The Intelligent Investor


Graham didn’t need to know. He simply loaded up on Du Pont while selling an equivalent amount of GM short and waited for the market to notice the discrepancy. When it did, Du Pont rose substantially while GM held steady, allowing him to close his short at no loss while making a bundle on Du Pont.

Both these investments display fully Graham’s technique: Look for undervalued companies, invest, and wait for the market to notice them. He especially looked at working capital and cash—and only then turned his attention to such fixed assets as plant and equipment. He advised investors to be very wary of “intangibles,” such as goodwill. To Graham the most important calculation was net current assets, minus all current liabilities. If this number was high, then the security had a “margin of safety” that limited any downside risk while providing an upside potential. The only other thing needed was patience, a virtue often in short supply on Wall Street, where the measure of eternity is the end of the current quarter.

Some people, especially professional investment advisers, find this technique annoyingly simple. After all, as Warren Buffett explained, “If you’ve gone and gotten a Ph.D. and spent years learning how to do all kinds of tough things mathematically, to have it come back to this—it’s like studying for the priesthood and finding out that the Ten Commandments were all you needed.”

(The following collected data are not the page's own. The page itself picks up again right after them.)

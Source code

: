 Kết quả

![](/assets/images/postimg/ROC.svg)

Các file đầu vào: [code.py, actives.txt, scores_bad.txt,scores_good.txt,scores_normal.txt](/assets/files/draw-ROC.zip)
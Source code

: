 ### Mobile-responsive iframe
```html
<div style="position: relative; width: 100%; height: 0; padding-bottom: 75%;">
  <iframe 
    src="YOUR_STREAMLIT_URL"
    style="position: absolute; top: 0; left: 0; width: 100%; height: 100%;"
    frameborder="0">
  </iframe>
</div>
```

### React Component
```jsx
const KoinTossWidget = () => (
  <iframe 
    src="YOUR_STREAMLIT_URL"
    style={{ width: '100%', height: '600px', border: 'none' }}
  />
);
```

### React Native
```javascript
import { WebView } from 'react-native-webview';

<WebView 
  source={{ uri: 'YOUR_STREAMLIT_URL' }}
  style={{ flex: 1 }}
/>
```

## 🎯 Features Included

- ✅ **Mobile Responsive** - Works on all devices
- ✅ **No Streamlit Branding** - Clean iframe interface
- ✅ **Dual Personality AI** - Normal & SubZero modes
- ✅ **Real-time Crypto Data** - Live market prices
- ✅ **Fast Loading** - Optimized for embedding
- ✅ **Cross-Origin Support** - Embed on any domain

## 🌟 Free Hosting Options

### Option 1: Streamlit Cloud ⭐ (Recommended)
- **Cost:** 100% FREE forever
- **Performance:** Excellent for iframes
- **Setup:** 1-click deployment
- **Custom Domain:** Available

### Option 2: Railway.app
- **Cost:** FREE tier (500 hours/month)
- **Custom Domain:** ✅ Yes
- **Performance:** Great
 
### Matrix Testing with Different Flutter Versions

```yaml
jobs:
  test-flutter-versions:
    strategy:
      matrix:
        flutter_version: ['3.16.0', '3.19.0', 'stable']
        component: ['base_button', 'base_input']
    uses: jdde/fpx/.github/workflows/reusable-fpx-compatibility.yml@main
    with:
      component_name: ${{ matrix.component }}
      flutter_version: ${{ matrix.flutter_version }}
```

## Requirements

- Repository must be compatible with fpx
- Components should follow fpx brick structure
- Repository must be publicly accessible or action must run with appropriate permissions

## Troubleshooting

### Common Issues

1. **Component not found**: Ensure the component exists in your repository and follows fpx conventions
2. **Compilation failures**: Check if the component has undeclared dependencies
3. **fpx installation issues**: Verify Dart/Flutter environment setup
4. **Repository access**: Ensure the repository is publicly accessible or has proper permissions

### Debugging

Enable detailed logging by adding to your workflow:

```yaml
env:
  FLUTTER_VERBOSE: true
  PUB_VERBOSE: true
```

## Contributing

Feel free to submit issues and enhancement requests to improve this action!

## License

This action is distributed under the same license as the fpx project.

Soon Graham’s reputation as a stock wizard spread, and he was able to open his own investment firm, on January 1, 1926, with $450,000 under management. Three years later he was managing $2,500,000 in what today would be called a mutual fund.

Graham’s technique: Look for undervalued companies, invest, then sit back and wait for the market to notice them.

It was easy to make money on Wall Street in the late 1920s, of course. But Graham consistently beat the Dow Jones Industrial average, which is more than can be said for all too many investment advisers then and now. He did this so well that the legendary investor Bernard Baruch offered him a partnership, an offer Graham had enough self-confidence to turn down.

By the end of the decade Graham and his family were living in a duplex in the majestic Beresford apartment building, overlooking Central Park. The securities under his management grew by 60 percent in 1928, while the Dow Jones average rose 51 percent.

The next four years, however, would be a very different story. Thanks to the huge run-up in stocks in the early months of 1929, the Dow Jones declined only 15 percent for the year as a whole, despite the crash in October. But Graham saw a 20 percent decline in the value of his fund’s investments.

In the early months of 1930 the stock market rallied strongly, and Graham was convinced, as were many others, that the worst was over. He invested aggressively in what turned out to be the greatest mistake of his career. By the end of 1930 the Dow Jones had fallen an additional 29 percent, while Graham’s fund had suffered a staggering 50 percent decline in value. Graham moved to stem the losses, and in 1931 the fund declined by only 16 percent while the Dow Jones fell 48 percent. The following year Graham lost only 3 percent while the Dow Jones went down another 17.

In fact only a timely infusion of cash from his partner’s father-in-law saved the firm from failure. During those years Graham took no salary and moved from the splendor of the Beresford to a much more modest apartment. But when the market finally hit bottom in 1932, stocks that met Graham’s criteria for investment abounded, and by the end of the decade he had earned back all the money lost in the Crash and its awful aftermath.

In the meantime Graham had had to find other sources of income, and this turned out to be fortunate for posterity. He started teaching at Columbia, where his course (which carried the description “Investment theories subjected to practical market tests. Origin and detection of discrepancies between price and value”) soon became legendary, taken as often by Wall Street professionals as by Columbia students.

In 1934 he and his coauthor David L. Dodd published Security Analysis: Principles and Techniques , a college-level textbook. In 1949 he followed that with The Intelligent Investor , intended for its namesake. Both have been in print since they were first published, selling hundreds of thousands of copies each.

The reason for their success, of course, is easy to explain. “No one has ever become poor reading Graham,” Warren Buffett once said.